= Dataset excerpts =
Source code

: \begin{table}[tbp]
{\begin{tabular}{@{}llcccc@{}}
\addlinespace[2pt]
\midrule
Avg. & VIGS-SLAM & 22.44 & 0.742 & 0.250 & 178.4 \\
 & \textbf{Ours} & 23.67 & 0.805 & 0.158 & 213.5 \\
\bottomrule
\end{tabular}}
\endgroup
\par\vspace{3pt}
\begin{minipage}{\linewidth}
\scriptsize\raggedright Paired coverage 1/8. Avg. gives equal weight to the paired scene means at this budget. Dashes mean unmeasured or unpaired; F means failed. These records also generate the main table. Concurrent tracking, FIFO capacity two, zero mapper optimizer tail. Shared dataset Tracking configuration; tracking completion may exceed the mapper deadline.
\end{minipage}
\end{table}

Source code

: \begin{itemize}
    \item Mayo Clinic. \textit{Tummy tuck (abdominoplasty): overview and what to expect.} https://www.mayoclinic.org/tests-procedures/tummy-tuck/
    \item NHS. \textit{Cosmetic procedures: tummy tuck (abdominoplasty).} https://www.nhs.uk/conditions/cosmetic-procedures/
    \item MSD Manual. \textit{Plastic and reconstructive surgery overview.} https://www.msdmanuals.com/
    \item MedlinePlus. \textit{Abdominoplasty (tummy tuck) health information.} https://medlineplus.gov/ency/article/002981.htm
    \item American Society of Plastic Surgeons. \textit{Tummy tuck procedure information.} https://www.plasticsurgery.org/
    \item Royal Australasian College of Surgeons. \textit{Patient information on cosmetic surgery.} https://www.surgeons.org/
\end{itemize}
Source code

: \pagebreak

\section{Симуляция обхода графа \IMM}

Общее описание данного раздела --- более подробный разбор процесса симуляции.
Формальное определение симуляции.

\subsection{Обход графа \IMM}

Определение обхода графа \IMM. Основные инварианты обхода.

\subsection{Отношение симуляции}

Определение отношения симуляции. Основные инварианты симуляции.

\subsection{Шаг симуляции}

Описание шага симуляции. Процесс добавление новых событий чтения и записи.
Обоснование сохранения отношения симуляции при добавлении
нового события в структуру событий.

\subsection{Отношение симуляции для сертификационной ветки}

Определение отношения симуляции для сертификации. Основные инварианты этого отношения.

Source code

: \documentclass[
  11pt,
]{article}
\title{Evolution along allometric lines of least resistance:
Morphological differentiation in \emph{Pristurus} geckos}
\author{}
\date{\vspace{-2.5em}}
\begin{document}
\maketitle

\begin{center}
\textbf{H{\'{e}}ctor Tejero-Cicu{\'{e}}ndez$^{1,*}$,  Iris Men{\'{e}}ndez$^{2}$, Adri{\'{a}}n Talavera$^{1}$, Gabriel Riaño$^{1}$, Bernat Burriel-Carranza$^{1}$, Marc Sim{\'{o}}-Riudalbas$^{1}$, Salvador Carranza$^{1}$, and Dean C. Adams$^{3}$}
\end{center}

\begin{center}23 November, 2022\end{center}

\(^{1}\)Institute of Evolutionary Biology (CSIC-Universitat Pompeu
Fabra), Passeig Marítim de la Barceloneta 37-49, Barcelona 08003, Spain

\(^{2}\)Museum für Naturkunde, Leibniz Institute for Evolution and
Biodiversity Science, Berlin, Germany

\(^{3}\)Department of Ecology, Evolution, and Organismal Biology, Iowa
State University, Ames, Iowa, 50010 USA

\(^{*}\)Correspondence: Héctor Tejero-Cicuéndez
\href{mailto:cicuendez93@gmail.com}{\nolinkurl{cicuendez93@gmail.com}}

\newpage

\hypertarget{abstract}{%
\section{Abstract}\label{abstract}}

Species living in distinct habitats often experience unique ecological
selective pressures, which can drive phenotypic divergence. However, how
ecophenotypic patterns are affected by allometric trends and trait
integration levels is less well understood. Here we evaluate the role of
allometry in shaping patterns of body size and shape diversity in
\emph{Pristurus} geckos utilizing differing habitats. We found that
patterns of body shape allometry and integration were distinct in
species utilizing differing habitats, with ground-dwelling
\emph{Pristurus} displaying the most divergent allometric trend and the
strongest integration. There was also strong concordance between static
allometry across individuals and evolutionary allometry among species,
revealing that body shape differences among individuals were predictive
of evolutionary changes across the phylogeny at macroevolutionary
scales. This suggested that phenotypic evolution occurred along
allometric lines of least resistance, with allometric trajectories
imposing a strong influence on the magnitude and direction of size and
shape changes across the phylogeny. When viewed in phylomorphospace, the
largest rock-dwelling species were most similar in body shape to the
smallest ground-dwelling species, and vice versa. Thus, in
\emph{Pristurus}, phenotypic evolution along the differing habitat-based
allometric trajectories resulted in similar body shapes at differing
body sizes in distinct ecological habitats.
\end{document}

= PROBLEM DESCRIPTION =
Copy out each record, keeping every word as it is.

= ANSWER TO THIS EXERCISE =
Source code

: \begin{table}[tbp]
{\begin{tabular}{@{}llcccc@{}}
\addlinespace[2pt]
\midrule
Avg. & VIGS-SLAM & 22.44 & 0.742 & 0.250 & 178.4 \\
 & \textbf{Ours} & 23.67 & 0.805 & 0.158 & 213.5 \\
\bottomrule
\end{tabular}}
\endgroup
\par\vspace{3pt}
\begin{minipage}{\linewidth}
\scriptsize\raggedright Paired coverage 1/8. Avg. gives equal weight to the paired scene means at this budget. Dashes mean unmeasured or unpaired; F means failed. These records also generate the main table. Concurrent tracking, FIFO capacity two, zero mapper optimizer tail. Shared dataset Tracking configuration; tracking completion may exceed the mapper deadline.
\end{minipage}
\end{table}

Source code

: \begin{itemize}
    \item Mayo Clinic. \textit{Tummy tuck (abdominoplasty): overview and what to expect.} https://www.mayoclinic.org/tests-procedures/tummy-tuck/
    \item NHS. \textit{Cosmetic procedures: tummy tuck (abdominoplasty).} https://www.nhs.uk/conditions/cosmetic-procedures/
    \item MSD Manual. \textit{Plastic and reconstructive surgery overview.} https://www.msdmanuals.com/
    \item MedlinePlus. \textit{Abdominoplasty (tummy tuck) health information.} https://medlineplus.gov/ency/article/002981.htm
    \item American Society of Plastic Surgeons. \textit{Tummy tuck procedure information.} https://www.plasticsurgery.org/
    \item Royal Australasian College of Surgeons. \textit{Patient information on cosmetic surgery.} https://www.surgeons.org/
\end{itemize}
Source code

: \pagebreak

\section{Симуляция обхода графа \IMM}

Общее описание данного раздела --- более подробный разбор процесса симуляции.
Формальное определение симуляции.

\subsection{Обход графа \IMM}

Определение обхода графа \IMM. Основные инварианты обхода.

\subsection{Отношение симуляции}

Определение отношения симуляции. Основные инварианты симуляции.

\subsection{Шаг симуляции}

Описание шага симуляции. Процесс добавление новых событий чтения и записи.
Обоснование сохранения отношения симуляции при добавлении
нового события в структуру событий.

\subsection{Отношение симуляции для сертификационной ветки}

Определение отношения симуляции для сертификации. Основные инварианты этого отношения.

Source code

: \documentclass[
  11pt,
]{article}
\title{Evolution along allometric lines of least resistance:
Morphological differentiation in \emph{Pristurus} geckos}
\author{}
\date{\vspace{-2.5em}}
\begin{document}
\maketitle

\begin{center}
\textbf{H{\'{e}}ctor Tejero-Cicu{\'{e}}ndez$^{1,*}$,  Iris Men{\'{e}}ndez$^{2}$, Adri{\'{a}}n Talavera$^{1}$, Gabriel Riaño$^{1}$, Bernat Burriel-Carranza$^{1}$, Marc Sim{\'{o}}-Riudalbas$^{1}$, Salvador Carranza$^{1}$, and Dean C. Adams$^{3}$}
\end{center}

\begin{center}23 November, 2022\end{center}

\(^{1}\)Institute of Evolutionary Biology (CSIC-Universitat Pompeu
Fabra), Passeig Marítim de la Barceloneta 37-49, Barcelona 08003, Spain

\(^{2}\)Museum für Naturkunde, Leibniz Institute for Evolution and
Biodiversity Science, Berlin, Germany

\(^{3}\)Department of Ecology, Evolution, and Organismal Biology, Iowa
State University, Ames, Iowa, 50010 USA

\(^{*}\)Correspondence: Héctor Tejero-Cicuéndez
\href{mailto:cicuendez93@gmail.com}{\nolinkurl{cicuendez93@gmail.com}}

\newpage

\hypertarget{abstract}{%
\section{Abstract}\label{abstract}}

Species living in distinct habitats often experience unique ecological
selective pressures, which can drive phenotypic divergence. However, how
ecophenotypic patterns are affected by allometric trends and trait
integration levels is less well understood. Here we evaluate the role of
allometry in shaping patterns of body size and shape diversity in
\emph{Pristurus} geckos utilizing differing habitats. We found that
patterns of body shape allometry and integration were distinct in
species utilizing differing habitats, with ground-dwelling
\emph{Pristurus} displaying the most divergent allometric trend and the
strongest integration. There was also strong concordance between static
allometry across individuals and evolutionary allometry among species,
revealing that body shape differences among individuals were predictive
of evolutionary changes across the phylogeny at macroevolutionary
scales. This suggested that phenotypic evolution occurred along
allometric lines of least resistance, with allometric trajectories
imposing a strong influence on the magnitude and direction of size and
shape changes across the phylogeny. When viewed in phylomorphospace, the
largest rock-dwelling species were most similar in body shape to the
smallest ground-dwelling species, and vice versa. Thus, in
\emph{Pristurus}, phenotypic evolution along the differing habitat-based
allometric trajectories resulted in similar body shapes at differing
body sizes in distinct ecological habitats.
\end{document}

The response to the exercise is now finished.